As the scientific merits of Copernicus' theory became apparent, a new threat seemed to be posed to the authority and reliability of the Bible. How could Copernicus's heliocentric theory be reconciled with the Bible's apparently geocentric outlook?
How can Joshua 10:12 be interpreted (...Joshua said to the lord in the presence of Israel: "Sun, stand still over Gibeon,...)? Did the Sun really stop? The conflict appeared between natural science and theology based on this verse, in the 16th Century (On the revolutions of the heavenly bodies by Copernicus).
Calvin insisted that not all biblical statements concerning God or the world were to be taken literally, for they were accommodated to the ability of their audiences. Scripture, in apparently speaking of the Sun rotating around the Earth, was simply accommodating itself to the worldview of its audience, not making scientific statements about the universe. It's not hard to understand, because modern people, including scientists, still often use unscientific language today. For example, we are used to saying "sunrise" and "sunset", although we know that the earth is not the center of the universe and the sun does not revolve around the earth.

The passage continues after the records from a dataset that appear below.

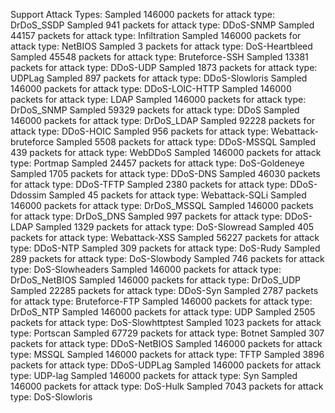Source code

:Support Attack Types:
Sampled 146000 packets for attack type: DrDoS_SSDP
Sampled 941 packets for attack type: DDoS-SNMP
Sampled 44157 packets for attack type: Infiltration
Sampled 146000 packets for attack type: NetBIOS
Sampled 3 packets for attack type: DoS-Heartbleed
Sampled 45548 packets for attack type: Bruteforce-SSH
Sampled 13381 packets for attack type: DDoS-UDP
Sampled 1873 packets for attack type: UDPLag
Sampled 897 packets for attack type: DDoS-Slowloris
Sampled 146000 packets for attack type: DDoS-LOIC-HTTP
Sampled 146000 packets for attack type: LDAP
Sampled 146000 packets for attack type: DrDoS_SNMP
Sampled 59329 packets for attack type: DDoS
Sampled 146000 packets for attack type: DrDoS_LDAP
Sampled 92228 packets for attack type: DDoS-HOIC
Sampled 956 packets for attack type: Webattack-bruteforce
Sampled 5508 packets for attack type: DDoS-MSSQL
Sampled 439 packets for attack type: WebDDoS
Sampled 146000 packets for attack type: Portmap
Sampled 24457 packets for attack type: DoS-Goldeneye
Sampled 1705 packets for attack type: DDoS-DNS
Sampled 46030 packets for attack type: DDoS-TFTP
Sampled 2380 packets for attack type: DDoS-Ddossim
Sampled 45 packets for attack type: Webattack-SQLi
Sampled 146000 packets for attack type: DrDoS_MSSQL
Sampled 146000 packets for attack type: DrDoS_DNS
Sampled 997 packets for attack type: DDoS-LDAP
Sampled 1329 packets for attack type: DoS-Slowread
Sampled 405 packets for attack type: Webattack-XSS
Sampled 56227 packets for attack type: DDoS-NTP
Sampled 309 packets for attack type: DoS-Rudy
Sampled 289 packets for attack type: DoS-Slowbody
Sampled 746 packets for attack type: DoS-Slowheaders
Sampled 146000 packets for attack type: DrDoS_NetBIOS
Sampled 146000 packets for attack type: DrDoS_UDP
Sampled 22285 packets for attack type: DDoS-Syn
Sampled 2787 packets for attack type: Bruteforce-FTP
Sampled 146000 packets for attack type: DrDoS_NTP
Sampled 146000 packets for attack type: UDP
Sampled 2505 packets for attack type: DoS-Slowhttptest
Sampled 1023 packets for attack type: Portscan
Sampled 67729 packets for attack type: Botnet
Sampled 307 packets for attack type: DDoS-NetBIOS
Sampled 146000 packets for attack type: MSSQL
Sampled 146000 packets for attack type: TFTP
Sampled 3896 packets for attack type: DDoS-UDPLag
Sampled 146000 packets for attack type: UDP-lag
Sampled 146000 packets for attack type: Syn
Sampled 146000 packets for attack type: DoS-Hulk
Sampled 7043 packets for attack type: DoS-Slowloris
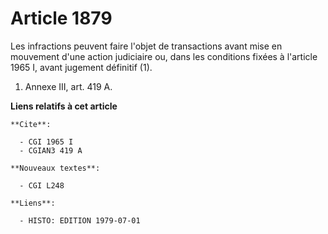# Article 1879

Les infractions peuvent faire l'objet de transactions avant mise en mouvement d'une action judiciaire ou, dans les conditions
fixées à l'article 1965 I, avant jugement définitif (1).

1)  Annexe III, art. 419 A.

**Liens relatifs à cet article**

	**Cite**:

	  - CGI 1965 I
	  - CGIAN3 419 A

	**Nouveaux textes**:

	  - CGI L248

	**Liens**:

	  - HISTO: EDITION 1979-07-01
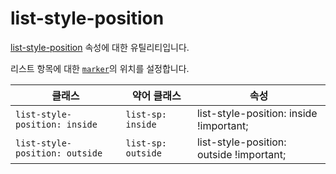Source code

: # list-style-position

[list-style-position](https://developer.mozilla.org/en-US/docs/Web/CSS/list-style-position) 속성에 대한 유틸리티입니다.

리스트 항목에 대한 <code>[marker](https://developer.mozilla.org/en-US/docs/Web/CSS/::marker)</code>의 위치를 설정합니다.

<table>
  <thead>
    <tr>
      <th scope="col">클래스</th>
      <th scope="col">약어 클래스</th>
      <th scope="col">속성</th>
    </tr>
  </thead>
  <tbody>
  <!-- list-style-position: inside -->
<tr>
  <td><code>list-style-position: inside</code></td>
  <td><code>list-sp: inside</code></td>
  <td><span class="code">list-style-position: inside !important;</span></td>
</tr>

<!-- list-style-position: outside -->
<tr>
  <td><code>list-style-position: outside</code></td>
  <td><code>list-sp: outside</code></td>
  <td><span class="code">list-style-position: outside !important;</span></td>
</tr>

  </tbody>

</table>
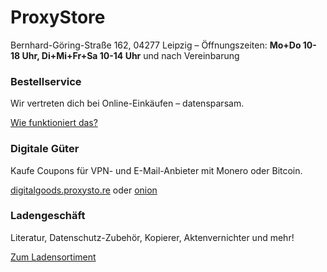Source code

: # ProxyStore

<p class="lead text-center">Bernhard-Göring-Straße 162, 04277 Leipzig &ndash; Öffnungszeiten: <strong>Mo+Do 10-18 Uhr, Di+Mi+Fr+Sa 10-14 Uhr</strong> und nach Vereinbarung</p>

<div class="row">
	<div class="card card-hover col-lg mx-3 mb-3">
		<div class="card-body">
			<h3 class="card-title">Bestellservice</h3>
			<p class="card-text">Wir vertreten dich bei Online-Einkäufen – datensparsam.</p>
			<a class="card-link stretched-link" href="bestellservice.html">Wie funktioniert das?</a>
		</div>
	</div>
	<div class="card col-lg mx-3 mb-3">
		<div class="card-body">
			<h3 class="card-title">Digitale Güter</h3>
			<p class="card-text">Kaufe Coupons für VPN- und E-Mail-Anbieter mit Monero oder Bitcoin.</p>
			<a href="https://digitalgoods.proxysto.re">digitalgoods.proxysto.re</a>
			oder
			<a href="http://digitazyyxyihwwzudp5syxxyn3qhcd63wqcha2dxpfqiyydmrgdiaad.onion/">onion</a>
		</div>
	</div>
	<div class="card card-hover col-lg mx-3 mb-3">
		<div class="card-body">
			<h3 class="card-title">Ladengeschäft</h3>
			<p class="card-text">Literatur, Datenschutz-Zubehör, Kopierer, Aktenvernichter und mehr!</p>
			<a class="card-link stretched-link" href="ladensortiment.html">Zum Ladensortiment</a>
		</div>
	</div>
</div>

Even in some scientific reports, the words "sunrise" and "sunset" often appear.
God certainly has scientific knowledge, but the bible writers do not know about modern science. Does God need to explain everything to the audience in precise scientific terms?
Technical and popular languages serve different purposes. For example, A scientist uses technical language to communicate with colleagues and publish in professional journals. But in an ordinary conversation, the same individual uses everyday language. It is unreasonable to interpret the popular writing of the Bible as though its terminology were technical. It is equally irresponsible to find hidden references to modern science in the Bible. The Holy Spirit never intended to communicate such things through the biblical writers. And Galileo said that the Bible tells us "How to Go to Heaven, Not How the Heavens Go."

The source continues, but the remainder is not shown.